In the last decade, the number of occupied studio apartments has more than doubled from 10,200 to about 21,900, with roughly 2.6% of housing units in the Sacramento area not having a bedroom. Many of these studio apartments feature a kitchen added to the floor plan and a bathroom that’s divided but not in a different room. By comparison, about 1.5% of housing units didn’t have a bedroom in 2011. The increased building of these units started roughly four years before Sacramento elected officials publicly acknowledged that the city was in the throes of an acute housing crisis, though the construction trend got underway when the prices leading to that reality were already starting to be felt.
These studio apartments have become most-prevalent in extremely expensive, population- dense and desirable locations of the Sacramento area, including downtown and midtown Sacramento.
“We need housing units of all types and sizes to address our state’s housing shortage and help make housing more affordable,” observed Joshua Howard, California Apartment Association’s executive vice president of local affairs. “Studio apartments provide an efficient and often affordable way for renters to find a place to live close to where they work.”
The simplest reason why studio apartments have gained popularity is the price to rent them. In Sacramento, the price difference between a studio apartment and a one-bedroom apartment is often hundreds of dollars, depending on the location of the complex. On top of this, about 42% of individuals in the Sacramento metropolitan area earn between $25,000 and $65,000. Fair market rents for a one-bedroom apartment range from roughly $1,000 to $2,000, depending on location. A Sacramento resident earning $45,000-a-year and paying $1,500 a month in rent would put about 40% of their income toward rent alone. It’s no wonder so many are looking to sacrifice square footage for cost efficiency.
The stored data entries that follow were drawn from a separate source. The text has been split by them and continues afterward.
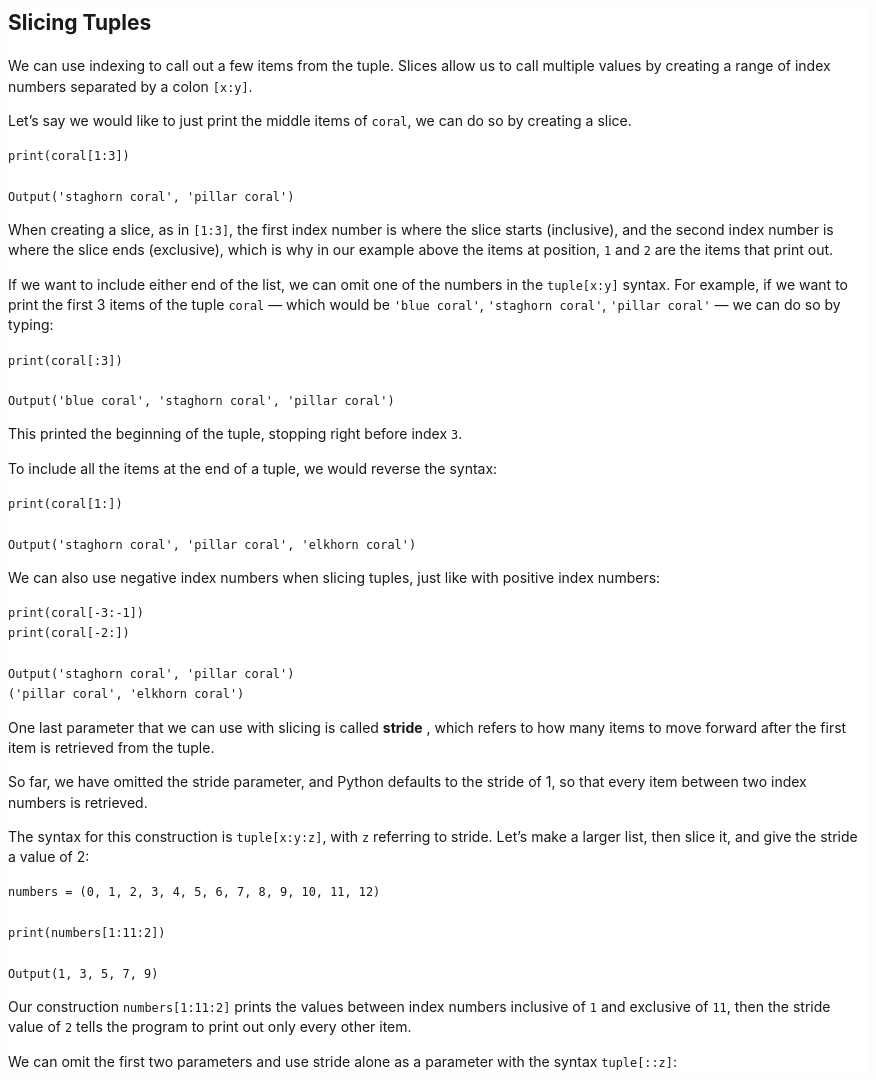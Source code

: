 ## Slicing Tuples

We can use indexing to call out a few items from the tuple. Slices allow us to call multiple values by creating a range of index numbers separated by a colon `[x:y]`.

Let’s say we would like to just print the middle items of `coral`, we can do so by creating a slice.

    print(coral[1:3])

    Output('staghorn coral', 'pillar coral')

When creating a slice, as in `[1:3]`, the first index number is where the slice starts (inclusive), and the second index number is where the slice ends (exclusive), which is why in our example above the items at position, `1` and `2` are the items that print out.

If we want to include either end of the list, we can omit one of the numbers in the `tuple[x:y]` syntax. For example, if we want to print the first 3 items of the tuple `coral` — which would be `'blue coral'`, `'staghorn coral'`, `'pillar coral'` — we can do so by typing:

    print(coral[:3])

    Output('blue coral', 'staghorn coral', 'pillar coral')

This printed the beginning of the tuple, stopping right before index `3`.

To include all the items at the end of a tuple, we would reverse the syntax:

    print(coral[1:])

    Output('staghorn coral', 'pillar coral', 'elkhorn coral')

We can also use negative index numbers when slicing tuples, just like with positive index numbers:

    print(coral[-3:-1])
    print(coral[-2:])

    Output('staghorn coral', 'pillar coral')
    ('pillar coral', 'elkhorn coral')

One last parameter that we can use with slicing is called **stride** , which refers to how many items to move forward after the first item is retrieved from the tuple.

So far, we have omitted the stride parameter, and Python defaults to the stride of 1, so that every item between two index numbers is retrieved.

The syntax for this construction is `tuple[x:y:z]`, with `z` referring to stride. Let’s make a larger list, then slice it, and give the stride a value of 2:

    numbers = (0, 1, 2, 3, 4, 5, 6, 7, 8, 9, 10, 11, 12)
    
    print(numbers[1:11:2])

    Output(1, 3, 5, 7, 9)

Our construction `numbers[1:11:2]` prints the values between index numbers inclusive of `1` and exclusive of `11`, then the stride value of `2` tells the program to print out only every other item.

We can omit the first two parameters and use stride alone as a parameter with the syntax `tuple[::z]`:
For those with limited incomes, such as Sacramento State University student Alexandra Gonzalez, the savings from studio apartments are vital. Gonzalez shares a studio about a mile from campus with her fiance. The two combine to pay $1,750-a-month in rent on a space that takes up 487-square-feet.
“[The rent] is a little higher than we would’ve liked, but it’s what was available,” said Gonzalez, adding that proximity to her school’s campus – as well as lower cost – are the reasons why they went with the option. Being able to bike to school was also a big draw for the couple.
Gonzalez admitted the cramped space is still not ideal.
“You definitely have got to like the other person,” said Gonzalez., “There’s no personal space, everything that is mine is also his.”
As a general rule, the less square footage in the apartment, the lower the rent.
“The price is affordable for the location, and saving extra by renting a smaller space allows me to squirrel more away each month,” said Corrie T., a Sacramento resident who lives alone in a studio apartment in Midtown and requested that their last name be withheld.
Even when renters pay less for square footage, they still get access to amenities and common spaces such as pools, gyms and more. This is a trait that a number of apartment complexes advertise.
“My building provides security, and you can’t beat the view from the rooftop terrace,” Corrie mentioned. “Also having a mailroom/locker means I’m not worried when a package arrives.”
Some struggling with rent are drawn to the city’s downtown studio apartments because they want close access to hot spots of life and culture. Office buildings, shops, restaurants and a growing nightlife are all within walking distance.
“I walk to work instead of commuting,” Corrie noted. “It’s healthier, greener, and saves me the expense of having a vehicle.”